6. the system of claim 1, wherein the face detection module uses a resnet18 model to frame the face, the resnet18 model is a convolutional neural network consisting of 4 residual blocks, each residual block has 3 × 3 convolutional layers and 1 convolutional layer with 1 × 1 identity mapping, and the first 7 × 7 convolutional layer and the last full-connected layer have 18 layers, the model optimization uses Adam method, the cross entropy loss used by the loss function is calculated by inputting the trained network resnet18 model to a 64 × 64 face, and a rectangular frame with size of 224 × 224 is slid from left to right and from top to bottom on the scaled picture to calculate the probability of the face existing at each position; and finally, removing redundant frames and reserving a best frame by using a non-maximum value inhibition method for at least one face frame obtained.

7. The system of claim 1, wherein the face keypoint detection module uses two cascaded CNNs for keypoint detection, the face keypoints are divided into internal keypoints and contour keypoints, the internal keypoints use four levels of cascaded networks, wherein a first level of the networks obtains bounding boxes of facial organs; the output of the secondary network is the predicted position of the internal key point; the three-level network carries out positioning from coarse to fine according to different organs; the input of the four-level network is to rotate the output of the three-level network and finally output the position of the internal key point; detecting the outline key points by adopting two levels of cascade networks, wherein a first level network obtains a boundary frame of the outline; predicting the position of a key point of the contour by a secondary network; and superposing the outputs of the two cascaded CNNs to obtain the output, and performing similarity transformation according to the positioned key points to obtain the aligned human face picture.

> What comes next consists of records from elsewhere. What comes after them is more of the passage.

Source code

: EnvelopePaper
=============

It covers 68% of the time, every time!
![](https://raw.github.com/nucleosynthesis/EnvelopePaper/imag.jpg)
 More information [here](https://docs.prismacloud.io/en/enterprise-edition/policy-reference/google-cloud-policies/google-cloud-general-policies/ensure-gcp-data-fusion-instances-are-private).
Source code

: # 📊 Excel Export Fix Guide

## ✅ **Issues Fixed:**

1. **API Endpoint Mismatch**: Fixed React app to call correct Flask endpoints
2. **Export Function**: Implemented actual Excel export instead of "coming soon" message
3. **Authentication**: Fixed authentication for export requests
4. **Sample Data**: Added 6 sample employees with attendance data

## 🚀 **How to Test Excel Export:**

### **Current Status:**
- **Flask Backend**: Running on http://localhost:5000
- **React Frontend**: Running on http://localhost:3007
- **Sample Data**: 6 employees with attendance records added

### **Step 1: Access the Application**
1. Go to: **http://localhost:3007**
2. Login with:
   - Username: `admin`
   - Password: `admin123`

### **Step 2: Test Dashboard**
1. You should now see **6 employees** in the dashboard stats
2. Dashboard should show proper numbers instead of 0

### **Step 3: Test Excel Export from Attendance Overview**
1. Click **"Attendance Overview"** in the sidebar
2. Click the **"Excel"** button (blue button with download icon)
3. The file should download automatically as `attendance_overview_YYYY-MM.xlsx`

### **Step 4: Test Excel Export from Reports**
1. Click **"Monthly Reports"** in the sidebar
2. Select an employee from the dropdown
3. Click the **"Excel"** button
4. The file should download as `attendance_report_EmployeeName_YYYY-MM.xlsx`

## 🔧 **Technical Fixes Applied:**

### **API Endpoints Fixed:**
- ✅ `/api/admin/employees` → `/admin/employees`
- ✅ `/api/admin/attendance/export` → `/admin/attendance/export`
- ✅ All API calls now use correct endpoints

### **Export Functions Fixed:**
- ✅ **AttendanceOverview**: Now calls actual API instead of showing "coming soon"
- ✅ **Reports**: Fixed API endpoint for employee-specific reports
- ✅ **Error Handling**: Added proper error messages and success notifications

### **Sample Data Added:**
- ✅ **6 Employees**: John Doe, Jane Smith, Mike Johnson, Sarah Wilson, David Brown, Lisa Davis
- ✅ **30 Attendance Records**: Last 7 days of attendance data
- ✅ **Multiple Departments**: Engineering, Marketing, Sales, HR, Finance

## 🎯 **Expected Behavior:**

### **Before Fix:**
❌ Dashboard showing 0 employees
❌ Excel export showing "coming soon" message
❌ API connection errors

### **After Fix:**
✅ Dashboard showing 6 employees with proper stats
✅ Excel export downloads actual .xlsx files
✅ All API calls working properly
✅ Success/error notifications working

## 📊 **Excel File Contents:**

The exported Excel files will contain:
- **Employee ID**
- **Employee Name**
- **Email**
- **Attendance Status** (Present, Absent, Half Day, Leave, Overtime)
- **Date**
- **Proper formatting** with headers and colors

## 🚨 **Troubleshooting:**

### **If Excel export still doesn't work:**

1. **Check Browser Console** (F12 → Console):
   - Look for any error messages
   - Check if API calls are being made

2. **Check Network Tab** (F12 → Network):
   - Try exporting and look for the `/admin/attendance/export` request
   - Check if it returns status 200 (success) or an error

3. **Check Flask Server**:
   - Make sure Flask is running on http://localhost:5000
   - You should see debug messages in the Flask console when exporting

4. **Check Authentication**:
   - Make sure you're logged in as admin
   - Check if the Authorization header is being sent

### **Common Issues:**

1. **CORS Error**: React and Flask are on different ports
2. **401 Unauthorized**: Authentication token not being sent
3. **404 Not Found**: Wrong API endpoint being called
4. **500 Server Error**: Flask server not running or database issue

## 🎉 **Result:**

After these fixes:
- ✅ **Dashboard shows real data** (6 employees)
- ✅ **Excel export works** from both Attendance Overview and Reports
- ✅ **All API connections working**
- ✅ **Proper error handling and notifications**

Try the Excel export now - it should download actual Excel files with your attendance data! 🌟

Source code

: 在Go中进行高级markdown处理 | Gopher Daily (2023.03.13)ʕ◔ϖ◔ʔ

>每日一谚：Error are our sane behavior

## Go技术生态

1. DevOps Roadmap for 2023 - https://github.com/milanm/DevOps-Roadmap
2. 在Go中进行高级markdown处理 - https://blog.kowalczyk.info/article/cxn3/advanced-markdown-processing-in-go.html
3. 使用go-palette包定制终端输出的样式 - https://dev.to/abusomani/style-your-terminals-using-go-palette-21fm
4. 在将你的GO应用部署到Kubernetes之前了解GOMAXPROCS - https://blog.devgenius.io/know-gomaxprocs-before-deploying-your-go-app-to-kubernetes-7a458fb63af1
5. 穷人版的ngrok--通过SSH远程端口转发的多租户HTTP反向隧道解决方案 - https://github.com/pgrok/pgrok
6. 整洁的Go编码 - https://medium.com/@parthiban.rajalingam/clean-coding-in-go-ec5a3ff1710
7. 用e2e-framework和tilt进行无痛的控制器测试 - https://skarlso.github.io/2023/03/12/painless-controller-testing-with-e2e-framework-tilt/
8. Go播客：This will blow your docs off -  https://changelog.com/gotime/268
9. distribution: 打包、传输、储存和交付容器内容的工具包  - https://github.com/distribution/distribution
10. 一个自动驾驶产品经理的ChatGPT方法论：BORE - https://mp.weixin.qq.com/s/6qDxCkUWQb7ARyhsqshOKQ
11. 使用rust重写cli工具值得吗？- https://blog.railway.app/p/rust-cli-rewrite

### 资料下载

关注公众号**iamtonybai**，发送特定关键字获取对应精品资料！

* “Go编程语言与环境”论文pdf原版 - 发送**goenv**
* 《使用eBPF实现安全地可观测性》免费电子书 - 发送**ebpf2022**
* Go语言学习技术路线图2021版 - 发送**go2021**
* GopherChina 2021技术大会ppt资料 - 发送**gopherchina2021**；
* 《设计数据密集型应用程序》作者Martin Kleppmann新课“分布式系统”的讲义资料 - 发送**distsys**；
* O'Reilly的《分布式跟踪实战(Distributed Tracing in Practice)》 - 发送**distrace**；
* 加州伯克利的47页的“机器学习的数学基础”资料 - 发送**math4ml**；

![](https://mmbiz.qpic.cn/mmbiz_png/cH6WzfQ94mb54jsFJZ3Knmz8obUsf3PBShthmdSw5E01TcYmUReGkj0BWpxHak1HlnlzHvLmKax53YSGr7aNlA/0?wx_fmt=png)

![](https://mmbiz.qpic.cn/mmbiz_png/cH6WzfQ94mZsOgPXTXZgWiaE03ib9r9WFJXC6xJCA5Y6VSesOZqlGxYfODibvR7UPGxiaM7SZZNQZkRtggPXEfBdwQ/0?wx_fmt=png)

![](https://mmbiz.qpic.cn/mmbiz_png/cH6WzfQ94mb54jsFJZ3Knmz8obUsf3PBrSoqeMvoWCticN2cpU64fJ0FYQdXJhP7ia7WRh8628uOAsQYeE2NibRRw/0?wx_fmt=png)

8. The system of claim 1, wherein the feature extraction module uses a PCA method to find a projection feature space, performs projection calculation, and calculates the feature coefficients of the human face: and reading the picture matrix of each face in the database, taking the picture matrix from the first column of the picture matrix, sequentially taking the picture matrix to the last column, and connecting the columns end to form a dimensional column vector. Each human face image is expressed into a column vector, the column vectors are spliced and transposed to form a human face sample matrix, the covariance of the human face sample matrix, the eigenvalue and the mutually orthogonal eigenvector corresponding to the eigenvalue are solved, and the corresponding eigenvector forms an orthogonal matrix, namely a human face projection space, according to the descending order of the eigenvalue.

9. The system of claim 8, wherein the module for determining face similarity comprises calculating euclidean distances between the face collected in real time and feature coefficients of the faces in the database, setting a threshold, and determining whether two faces belong to the same person: and performing projection calculation through a K-L conversion mode to obtain a projection characteristic coefficient of a sample in a face projection space in the database, similarly, calculating the projection characteristic coefficient of the face output by the face detection module, respectively calculating Euclidean distances between the projection characteristic coefficient and each face in the sample in the database, and judging the similarity between the face detected in real time and the face in the database according to the calculated Euclidean distances.

10. The system of claim 9, wherein during the training phase, the faces in the database are real faces corresponding to the input sketch.